Content not within the scope of the accessibility regulation
We do not have anything out of scope at this domain level. If there are any areas out of scope this will be declared within the specific statement for that sub-domain.
What we’re doing to improve accessibility
As we build new websites and digital services, we strive to ensure that they are accessible and comply with the current legislation. We also review and audit older sites to identify what changes we need to make to improve accessibility.
The Open University website development process has stages that test the usability and accessibility of new and updated platforms, activities and services against WCAG 2.1. As well as working with external consultants, an internal Accessibility and Usability Evaluation team helps to offer guidance in this area and to ensure that accessibility and usability are embedded in the design and development process for developers and content creators.
These activities ensure that we are meeting and responding to the changing digital requirements of our students and users as well as developing and delivering systems and websites which are as accessible and usable as possible.
The Open University is committed to accessibility and demonstrates this in a number of different ways:
The Securing Greater Accessibility team (SeGA) was set up in 2010 as a university-wide initiative to promote accessibility and inclusive practice and support students and staff. SeGA offers training and guidance in accessibility in teaching and learning and oversees forums and activities for a wider community of practice and research. SeGA also runs a network of over 50 accessibility champions and coordinators, who work as points of contact on accessibility queries within their respective academic areas.
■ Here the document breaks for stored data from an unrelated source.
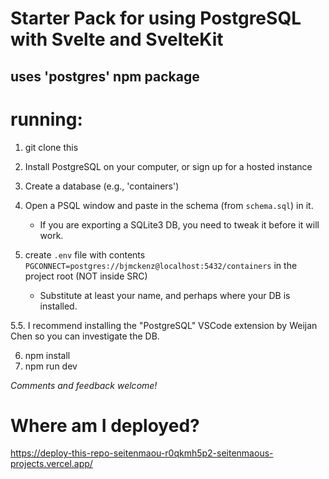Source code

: # Starter Pack for using PostgreSQL with Svelte and SvelteKit

## uses 'postgres' npm package

# running:

1. git clone this
2. Install PostgreSQL on your computer, or sign up for a hosted instance
3. Create a database (e.g., 'containers')
4. Open a PSQL window and paste in the schema (from `schema.sql`) in it.

   - If you are exporting a SQLite3 DB, you need to tweak it before it will work.

5. create `.env` file with contents `PGCONNECT=postgres://bjmckenz@localhost:5432/containers` in the project root (NOT inside SRC)

   - Substitute at least your name, and perhaps where your DB is installed.

5.5. I recommend installing the "PostgreSQL" VSCode extension by Weijan Chen so you can investigate the DB.

6. npm install
7. npm run dev

_Comments and feedback welcome!_

# Where am I deployed?

https://deploy-this-repo-seitenmaou-r0qkmh5p2-seitenmaous-projects.vercel.app/
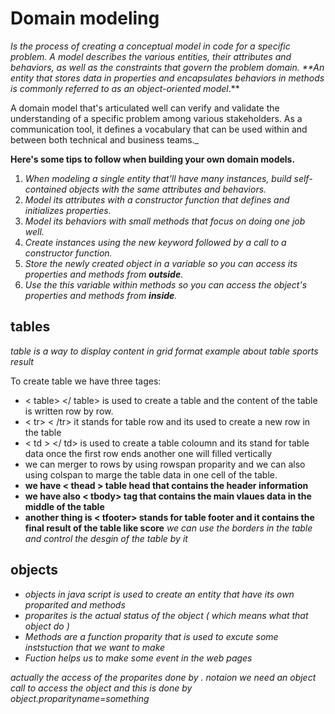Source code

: # Domain modeling 
_Is the process of creating a conceptual model in code for a specific problem. A model describes the various entities, their attributes and behaviors, as well as the constraints that govern the problem domain. **An entity that stores data in properties and encapsulates behaviors in methods is commonly referred to as an object-oriented model_.**

A domain model that's articulated well can verify and validate the understanding of a specific problem among various stakeholders. As a communication tool, it defines a vocabulary that can be used within and between both technical and business teams._

**Here's some tips to follow when building your own domain models.**
1. _When modeling a single entity that'll have many instances, build self-contained objects with the same attributes and behaviors._
2. _Model its attributes with a constructor function that defines and initializes properties._
3. _Model its behaviors with small methods that focus on doing one job well._
4. _Create instances using the new keyword followed by a call to a constructor function._
5. _Store the newly created object in a variable so you can access its properties and methods from **outside**._
6. _Use the this variable within methods so you can access the object's properties and methods from **inside**._


## tables
_table is a way to display content in grid format example about table sports result_

To create table we have three tages:
+ < table> </ table> is used to create a table and the content of the table is written row by row. 
+ < tr> < /tr> it stands for table row and its used to create a new row in the table
+ < td > </ td> is used to create a table coloumn and its stand for table data once the first row ends another one will filled vertically
+ we can merger to rows by using rowspan proparity and we can also using colspan to marge the table data in one cell of the table.
+ **we have < thead > table head that contains the header information**
+ **we have also < tbody> tag that contains the main vlaues data in the middle of the table**
+ **another thing is < tfooter> stands for table footer and it contains the final result of the table like score**
_we can use the borders in the table and control the desgin of the table by it_



## objects 
+ _objects in java script is used to create an entity that have its own proparited and methods_
+ _proparites is the actual status of the object ( which means what that object do )_
+ _Methods are a function proparity that is used to excute some inststuction that we want to make_
+ _Fuction helps us to make some event in the web pages_

_actually the access of the proparites done by . notaion_
_we need an object call to access the object and this is done by object.proparityname=something_

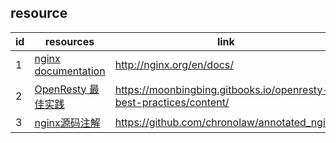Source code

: ## resource

|id|resources|link|
|--|---------|-----|
|1|[nginx documentation](http://nginx.org/en/docs/)|http://nginx.org/en/docs/|
|2|[OpenResty 最佳实践](https://moonbingbing.gitbooks.io/openresty-best-practices/content/)|https://moonbingbing.gitbooks.io/openresty-best-practices/content/|
|3|[nginx源码注解](https://github.com/chronolaw/annotated_nginx)|https://github.com/chronolaw/annotated_nginx|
Staff at the Open University are offered on-demand accessibility training in a variety of topics to support them to carry out their roles. This will be complemented in the future by the introduction of bespoke, mandatory training in accessibility for all staff to complete in order to further embed accessibility good practice.
The Open University Library provides wide-ranging support to students with disabilities and specific requirements. As well as working with students directly to offer guidance in accessible resources, the Open University Library staff work with publishers to help improve the accessibility of their products.
The Open University aims to make studying as accessible as possible and a range of adjustments and support are available. A well-established disability support team provides guidance for students and arranges for students to have support when accessing digital content online or alternatively, access to a variety of formats. A wealth of resources for information and guidance in enabling students to study as effectively as possible in the digital environment are available via the help centre.
Preparation of this accessibility statement
This statement was prepared on 14 May 2020. It was last reviewed on 14 December 2020.
This website was last tested on 24 January 2020. The test was carried out by University staff responsible for The OpenScience Laboratory.
Samples of OpenScience Laboratory pages are chosen to be representative of different types of content across the website with an emphasis placed on those pages with large numbers of users. To undertake the audits, we use a combination of automated and manual testing methods.